A private mortgage is a non-traditional financing option, usually provided by individuals or companies rather than a traditional lender. These mortgages are often sought after by people who fail to authorize a traditional mortgage or need short-term financing or a quick influx of cash.
Let us get into what private mortgages are and why you might want to apply for a private mortgage in Canada.
What is a Private Mortgage?
A private mortgage is a short-term loan used to finance real estate. These loans usually last 1 to 3 years. Their main advantage is that they help improve cash flow.
Many private mortgages allow you to pay only the interest, not the principal. This eases cash flow issues in the short term, but you will not lower the debt if you are just paying interest. You need to view a private mortgage as something you are going to pay off, and then you should plan to pay it off.

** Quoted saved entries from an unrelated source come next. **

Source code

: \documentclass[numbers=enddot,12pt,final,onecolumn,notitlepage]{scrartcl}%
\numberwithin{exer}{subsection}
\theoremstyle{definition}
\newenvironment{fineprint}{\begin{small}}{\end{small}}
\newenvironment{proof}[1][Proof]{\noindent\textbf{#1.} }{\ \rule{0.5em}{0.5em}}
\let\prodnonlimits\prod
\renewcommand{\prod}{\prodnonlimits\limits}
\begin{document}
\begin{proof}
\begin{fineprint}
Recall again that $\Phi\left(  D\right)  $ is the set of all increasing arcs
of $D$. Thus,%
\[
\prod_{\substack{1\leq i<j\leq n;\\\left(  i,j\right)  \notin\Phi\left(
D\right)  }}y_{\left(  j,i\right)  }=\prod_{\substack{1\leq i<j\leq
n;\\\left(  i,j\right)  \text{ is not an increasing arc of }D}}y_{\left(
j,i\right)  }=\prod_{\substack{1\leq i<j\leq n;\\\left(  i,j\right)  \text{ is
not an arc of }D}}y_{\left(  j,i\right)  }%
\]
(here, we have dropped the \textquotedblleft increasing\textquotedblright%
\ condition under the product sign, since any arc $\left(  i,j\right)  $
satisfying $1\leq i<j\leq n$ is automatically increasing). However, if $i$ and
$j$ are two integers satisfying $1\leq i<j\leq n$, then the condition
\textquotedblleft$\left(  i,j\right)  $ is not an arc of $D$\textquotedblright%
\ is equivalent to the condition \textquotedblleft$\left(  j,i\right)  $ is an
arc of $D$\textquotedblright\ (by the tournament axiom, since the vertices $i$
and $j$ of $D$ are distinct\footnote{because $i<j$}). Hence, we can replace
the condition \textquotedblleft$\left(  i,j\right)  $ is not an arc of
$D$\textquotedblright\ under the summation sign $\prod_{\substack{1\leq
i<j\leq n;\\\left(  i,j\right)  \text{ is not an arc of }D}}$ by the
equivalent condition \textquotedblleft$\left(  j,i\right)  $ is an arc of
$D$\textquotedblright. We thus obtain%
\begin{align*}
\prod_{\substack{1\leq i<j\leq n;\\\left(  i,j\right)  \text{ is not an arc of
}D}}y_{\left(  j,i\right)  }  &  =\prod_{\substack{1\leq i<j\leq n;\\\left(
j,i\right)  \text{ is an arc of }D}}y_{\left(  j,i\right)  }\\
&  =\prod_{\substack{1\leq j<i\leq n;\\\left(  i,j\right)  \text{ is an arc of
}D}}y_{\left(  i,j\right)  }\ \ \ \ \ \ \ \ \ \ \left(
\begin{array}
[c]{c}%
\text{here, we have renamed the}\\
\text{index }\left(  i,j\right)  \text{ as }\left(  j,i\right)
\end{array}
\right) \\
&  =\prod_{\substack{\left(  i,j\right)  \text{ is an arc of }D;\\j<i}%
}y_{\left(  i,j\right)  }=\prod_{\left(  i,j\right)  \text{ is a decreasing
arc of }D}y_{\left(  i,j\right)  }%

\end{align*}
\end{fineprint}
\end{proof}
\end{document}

Why may I want to consider a Private Mortgage?
Private mortgages tend to carry higher interest rates, various lender fees or commissions, shorter terms, and interest-only payment options, which do not decrease the loan principal. Some even stop accepting payments in full and add the accrued interest and fees to the balance when payable.
For expert advice, consult a licensed mortgage broker or agent registered with FSRA. They will assess your situation, explain why you need a private mortgage and work with you to explore all the available financing options. Brokers are legislatively obligated to recommend a solution that fits the needs of the client.
Take the time, ask questions, and make sure you understand fully before making a decision. This can be beneficial if you need better credit due to job loss, illness, or family issues.
Here are some specific reasons a person may choose private mortgages:
- Nonconforming property: You can buy a property that the banks would not finance, such as a motorhome, vacant land, a fixer-upper, or a hobby farm.
- Rapid approval: You really need to get your mortgage approved quickly, and the conventional banks would not meet your timeline.
- Poor credit: If factors beyond your control have marred your credit, private lenders will still likely accept your application if you explain the factors.
- Short-term loan: If you only need money for a short period, private mortgages might be your best option.
- Nonconforming mortgage: If you cannot demonstrate enough income to obtain a conventional mortgage—in retirement or if you are self-employed, for example—a private mortgage may still be possible.
What is it that private lenders take into consideration when approving a mortgage?
When you apply for a private mortgage in Canada, lenders will want to know why you need the money. They are usually willing to authorize reasonable requests. These include reasons for debt consolidation, home renovations, or preventing foreclosure.
In an effort to reduce their exposure, private lenders generally have a maximum loan-to-value (LTV), so they will typically lend at most 75% of the property’s value. In some urban markets, private mortgages can go up to 85% LTV.
Private lenders often like to be in the first position for a first mortgage for protection purposes if there is a foreclosure.
What is to be expected from mortgage rates and fees?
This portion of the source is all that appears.